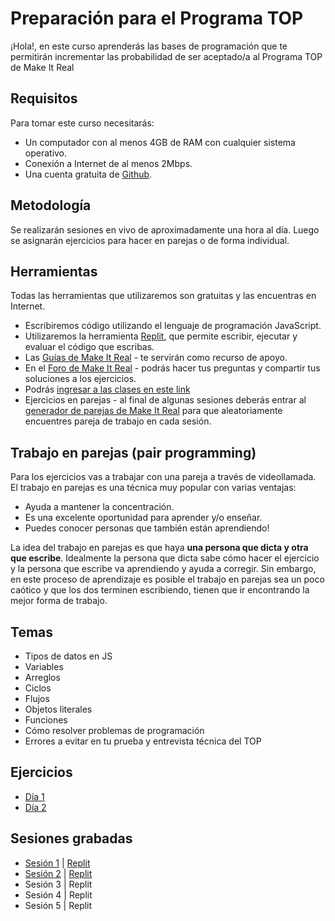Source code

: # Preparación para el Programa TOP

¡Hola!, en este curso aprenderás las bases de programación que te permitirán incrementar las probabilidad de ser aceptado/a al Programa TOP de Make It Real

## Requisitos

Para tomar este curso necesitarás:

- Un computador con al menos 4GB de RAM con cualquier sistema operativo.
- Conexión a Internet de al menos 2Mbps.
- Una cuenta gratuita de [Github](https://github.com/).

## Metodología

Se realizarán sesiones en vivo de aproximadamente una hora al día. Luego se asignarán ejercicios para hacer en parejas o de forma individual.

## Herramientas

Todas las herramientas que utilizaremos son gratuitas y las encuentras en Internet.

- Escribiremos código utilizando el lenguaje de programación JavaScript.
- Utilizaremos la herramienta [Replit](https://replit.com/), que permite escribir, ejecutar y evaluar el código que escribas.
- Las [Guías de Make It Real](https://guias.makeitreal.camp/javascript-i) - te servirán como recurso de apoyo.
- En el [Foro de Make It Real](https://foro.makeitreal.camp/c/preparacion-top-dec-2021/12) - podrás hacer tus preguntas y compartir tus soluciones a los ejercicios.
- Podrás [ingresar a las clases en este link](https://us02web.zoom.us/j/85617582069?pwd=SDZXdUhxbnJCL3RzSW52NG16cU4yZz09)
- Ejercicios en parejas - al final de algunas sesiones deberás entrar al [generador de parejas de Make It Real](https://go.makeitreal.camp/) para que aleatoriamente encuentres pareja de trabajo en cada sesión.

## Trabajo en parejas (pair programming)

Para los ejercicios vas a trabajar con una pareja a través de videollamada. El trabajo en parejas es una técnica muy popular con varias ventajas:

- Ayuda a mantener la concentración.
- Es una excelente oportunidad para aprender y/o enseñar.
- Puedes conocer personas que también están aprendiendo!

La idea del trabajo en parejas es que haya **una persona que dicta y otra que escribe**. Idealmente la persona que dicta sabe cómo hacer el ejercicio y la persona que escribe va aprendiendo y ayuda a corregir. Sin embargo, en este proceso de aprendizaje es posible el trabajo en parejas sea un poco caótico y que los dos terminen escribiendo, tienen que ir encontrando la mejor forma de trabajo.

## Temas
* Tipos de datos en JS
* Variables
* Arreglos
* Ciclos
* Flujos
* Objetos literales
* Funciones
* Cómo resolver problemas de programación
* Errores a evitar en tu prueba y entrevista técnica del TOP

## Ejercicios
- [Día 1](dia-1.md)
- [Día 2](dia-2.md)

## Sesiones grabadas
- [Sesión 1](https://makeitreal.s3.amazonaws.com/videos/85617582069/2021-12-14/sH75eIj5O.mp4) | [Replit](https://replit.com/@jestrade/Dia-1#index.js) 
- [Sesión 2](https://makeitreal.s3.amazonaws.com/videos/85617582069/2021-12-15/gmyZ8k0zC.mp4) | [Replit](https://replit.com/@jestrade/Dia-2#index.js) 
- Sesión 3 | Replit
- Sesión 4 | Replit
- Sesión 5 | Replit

◆ Task ◆
Copy the data word for word, no pictures.

◆ Output of the task ◆
Source code

: # Preparación para el Programa TOP

¡Hola!, en este curso aprenderás las bases de programación que te permitirán incrementar las probabilidad de ser aceptado/a al Programa TOP de Make It Real

## Requisitos

Para tomar este curso necesitarás:

- Un computador con al menos 4GB de RAM con cualquier sistema operativo.
- Conexión a Internet de al menos 2Mbps.
- Una cuenta gratuita de [Github](https://github.com/).

## Metodología

Se realizarán sesiones en vivo de aproximadamente una hora al día. Luego se asignarán ejercicios para hacer en parejas o de forma individual.

## Herramientas

Todas las herramientas que utilizaremos son gratuitas y las encuentras en Internet.

- Escribiremos código utilizando el lenguaje de programación JavaScript.
- Utilizaremos la herramienta [Replit](https://replit.com/), que permite escribir, ejecutar y evaluar el código que escribas.
- Las [Guías de Make It Real](https://guias.makeitreal.camp/javascript-i) - te servirán como recurso de apoyo.
- En el [Foro de Make It Real](https://foro.makeitreal.camp/c/preparacion-top-dec-2021/12) - podrás hacer tus preguntas y compartir tus soluciones a los ejercicios.
- Podrás [ingresar a las clases en este link](https://us02web.zoom.us/j/85617582069?pwd=SDZXdUhxbnJCL3RzSW52NG16cU4yZz09)
- Ejercicios en parejas - al final de algunas sesiones deberás entrar al [generador de parejas de Make It Real](https://go.makeitreal.camp/) para que aleatoriamente encuentres pareja de trabajo en cada sesión.

## Trabajo en parejas (pair programming)

Para los ejercicios vas a trabajar con una pareja a través de videollamada. El trabajo en parejas es una técnica muy popular con varias ventajas:

- Ayuda a mantener la concentración.
- Es una excelente oportunidad para aprender y/o enseñar.
- Puedes conocer personas que también están aprendiendo!

La idea del trabajo en parejas es que haya **una persona que dicta y otra que escribe**. Idealmente la persona que dicta sabe cómo hacer el ejercicio y la persona que escribe va aprendiendo y ayuda a corregir. Sin embargo, en este proceso de aprendizaje es posible el trabajo en parejas sea un poco caótico y que los dos terminen escribiendo, tienen que ir encontrando la mejor forma de trabajo.

## Temas
* Tipos de datos en JS
* Variables
* Arreglos
* Ciclos
* Flujos
* Objetos literales
* Funciones
* Cómo resolver problemas de programación
* Errores a evitar en tu prueba y entrevista técnica del TOP

## Ejercicios
- [Día 1](dia-1.md)
- [Día 2](dia-2.md)

## Sesiones grabadas
- [Sesión 1](https://makeitreal.s3.amazonaws.com/videos/85617582069/2021-12-14/sH75eIj5O.mp4) | [Replit](https://replit.com/@jestrade/Dia-1#index.js) 
- [Sesión 2](https://makeitreal.s3.amazonaws.com/videos/85617582069/2021-12-15/gmyZ8k0zC.mp4) | [Replit](https://replit.com/@jestrade/Dia-2#index.js) 
- Sesión 3 | Replit
- Sesión 4 | Replit
- Sesión 5 | Replit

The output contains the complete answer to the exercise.